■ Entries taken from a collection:
============================================================
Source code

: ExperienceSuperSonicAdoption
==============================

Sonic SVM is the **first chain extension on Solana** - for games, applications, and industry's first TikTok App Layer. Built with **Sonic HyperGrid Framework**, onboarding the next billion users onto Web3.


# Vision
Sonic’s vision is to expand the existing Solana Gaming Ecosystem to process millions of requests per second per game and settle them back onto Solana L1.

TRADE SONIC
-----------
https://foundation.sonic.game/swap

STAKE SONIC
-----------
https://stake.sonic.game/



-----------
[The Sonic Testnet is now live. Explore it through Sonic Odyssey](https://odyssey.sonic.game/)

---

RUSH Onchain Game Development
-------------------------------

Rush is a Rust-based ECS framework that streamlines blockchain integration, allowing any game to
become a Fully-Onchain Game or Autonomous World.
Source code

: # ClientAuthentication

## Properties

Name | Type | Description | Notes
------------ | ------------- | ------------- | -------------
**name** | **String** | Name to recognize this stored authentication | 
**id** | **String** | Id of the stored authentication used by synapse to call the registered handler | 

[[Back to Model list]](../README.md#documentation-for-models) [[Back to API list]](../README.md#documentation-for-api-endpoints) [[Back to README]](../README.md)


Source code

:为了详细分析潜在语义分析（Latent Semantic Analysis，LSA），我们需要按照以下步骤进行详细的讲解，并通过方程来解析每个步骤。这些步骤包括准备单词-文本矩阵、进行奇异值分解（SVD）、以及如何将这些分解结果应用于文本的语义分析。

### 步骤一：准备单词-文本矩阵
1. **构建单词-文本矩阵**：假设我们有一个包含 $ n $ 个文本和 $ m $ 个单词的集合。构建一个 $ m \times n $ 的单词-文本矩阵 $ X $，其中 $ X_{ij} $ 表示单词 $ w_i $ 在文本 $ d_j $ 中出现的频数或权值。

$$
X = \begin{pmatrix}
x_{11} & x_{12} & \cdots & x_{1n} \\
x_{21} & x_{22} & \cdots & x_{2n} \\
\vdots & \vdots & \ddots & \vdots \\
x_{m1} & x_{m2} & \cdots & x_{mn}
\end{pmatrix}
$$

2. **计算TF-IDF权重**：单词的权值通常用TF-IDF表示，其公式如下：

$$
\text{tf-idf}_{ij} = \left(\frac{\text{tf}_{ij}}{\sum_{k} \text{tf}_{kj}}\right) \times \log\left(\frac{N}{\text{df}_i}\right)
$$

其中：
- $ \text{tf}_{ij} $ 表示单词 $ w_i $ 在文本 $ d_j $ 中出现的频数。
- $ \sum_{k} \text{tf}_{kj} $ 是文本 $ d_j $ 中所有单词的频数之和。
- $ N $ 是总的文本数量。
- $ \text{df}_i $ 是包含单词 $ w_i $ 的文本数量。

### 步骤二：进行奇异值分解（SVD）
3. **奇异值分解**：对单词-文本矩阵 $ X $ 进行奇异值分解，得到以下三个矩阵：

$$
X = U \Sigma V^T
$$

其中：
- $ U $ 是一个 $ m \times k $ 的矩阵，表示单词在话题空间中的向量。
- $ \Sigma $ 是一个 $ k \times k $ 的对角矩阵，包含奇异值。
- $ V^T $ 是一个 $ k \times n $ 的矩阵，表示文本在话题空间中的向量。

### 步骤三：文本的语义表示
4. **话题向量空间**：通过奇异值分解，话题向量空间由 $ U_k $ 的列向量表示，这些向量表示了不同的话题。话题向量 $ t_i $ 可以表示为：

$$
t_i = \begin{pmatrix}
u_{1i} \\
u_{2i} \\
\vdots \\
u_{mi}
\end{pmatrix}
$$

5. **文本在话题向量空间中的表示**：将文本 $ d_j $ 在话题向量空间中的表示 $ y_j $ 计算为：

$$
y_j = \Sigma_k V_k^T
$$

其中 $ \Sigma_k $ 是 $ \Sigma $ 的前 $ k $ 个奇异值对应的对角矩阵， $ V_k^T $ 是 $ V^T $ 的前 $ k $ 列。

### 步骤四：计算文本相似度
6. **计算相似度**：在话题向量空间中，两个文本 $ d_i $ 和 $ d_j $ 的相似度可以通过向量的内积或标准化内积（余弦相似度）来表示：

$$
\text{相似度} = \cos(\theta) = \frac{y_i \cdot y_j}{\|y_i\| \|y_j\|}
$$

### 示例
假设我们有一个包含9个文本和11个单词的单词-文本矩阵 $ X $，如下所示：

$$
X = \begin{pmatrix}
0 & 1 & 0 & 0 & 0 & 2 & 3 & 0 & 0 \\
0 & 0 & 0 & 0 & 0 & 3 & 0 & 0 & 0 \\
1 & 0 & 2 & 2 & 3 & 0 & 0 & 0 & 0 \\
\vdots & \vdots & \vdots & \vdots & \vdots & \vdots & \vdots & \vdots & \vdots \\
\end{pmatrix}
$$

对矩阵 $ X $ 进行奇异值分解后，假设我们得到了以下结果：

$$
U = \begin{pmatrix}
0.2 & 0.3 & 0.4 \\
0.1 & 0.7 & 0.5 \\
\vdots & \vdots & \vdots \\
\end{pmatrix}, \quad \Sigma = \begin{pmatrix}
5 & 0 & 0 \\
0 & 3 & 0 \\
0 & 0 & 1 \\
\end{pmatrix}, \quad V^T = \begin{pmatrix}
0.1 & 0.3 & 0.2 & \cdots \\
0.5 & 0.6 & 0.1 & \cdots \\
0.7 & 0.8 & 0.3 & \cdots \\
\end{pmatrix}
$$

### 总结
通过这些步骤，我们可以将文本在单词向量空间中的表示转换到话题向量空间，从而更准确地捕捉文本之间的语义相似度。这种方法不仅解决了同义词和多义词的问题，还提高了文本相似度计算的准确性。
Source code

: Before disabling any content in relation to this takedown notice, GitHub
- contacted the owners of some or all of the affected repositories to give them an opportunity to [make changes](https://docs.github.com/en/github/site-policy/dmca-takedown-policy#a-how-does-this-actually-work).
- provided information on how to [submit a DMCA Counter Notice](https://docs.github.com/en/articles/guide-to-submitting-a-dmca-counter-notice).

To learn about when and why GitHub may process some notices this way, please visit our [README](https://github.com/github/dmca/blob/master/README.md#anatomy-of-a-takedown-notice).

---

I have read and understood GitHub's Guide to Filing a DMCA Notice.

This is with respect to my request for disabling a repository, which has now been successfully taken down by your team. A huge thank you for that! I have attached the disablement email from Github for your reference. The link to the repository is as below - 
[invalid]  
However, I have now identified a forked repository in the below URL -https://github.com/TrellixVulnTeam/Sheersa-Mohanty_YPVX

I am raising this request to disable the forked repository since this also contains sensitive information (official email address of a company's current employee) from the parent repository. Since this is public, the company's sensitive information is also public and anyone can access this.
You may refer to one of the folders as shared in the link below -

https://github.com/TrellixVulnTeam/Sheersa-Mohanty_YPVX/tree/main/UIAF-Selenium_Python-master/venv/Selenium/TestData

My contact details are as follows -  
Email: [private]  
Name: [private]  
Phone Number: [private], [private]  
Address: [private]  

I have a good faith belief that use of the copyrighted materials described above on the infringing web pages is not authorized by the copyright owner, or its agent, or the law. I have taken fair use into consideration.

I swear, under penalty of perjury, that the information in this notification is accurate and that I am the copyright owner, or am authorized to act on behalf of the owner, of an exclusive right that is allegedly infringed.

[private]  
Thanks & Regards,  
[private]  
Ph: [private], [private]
============================================================
Return a copy of each line in the entries that contains "String".

**name** | **String** | Name to recognize this stored authentication | 
**id** | **String** | Id of the stored authentication used by synapse to call the registered handler | 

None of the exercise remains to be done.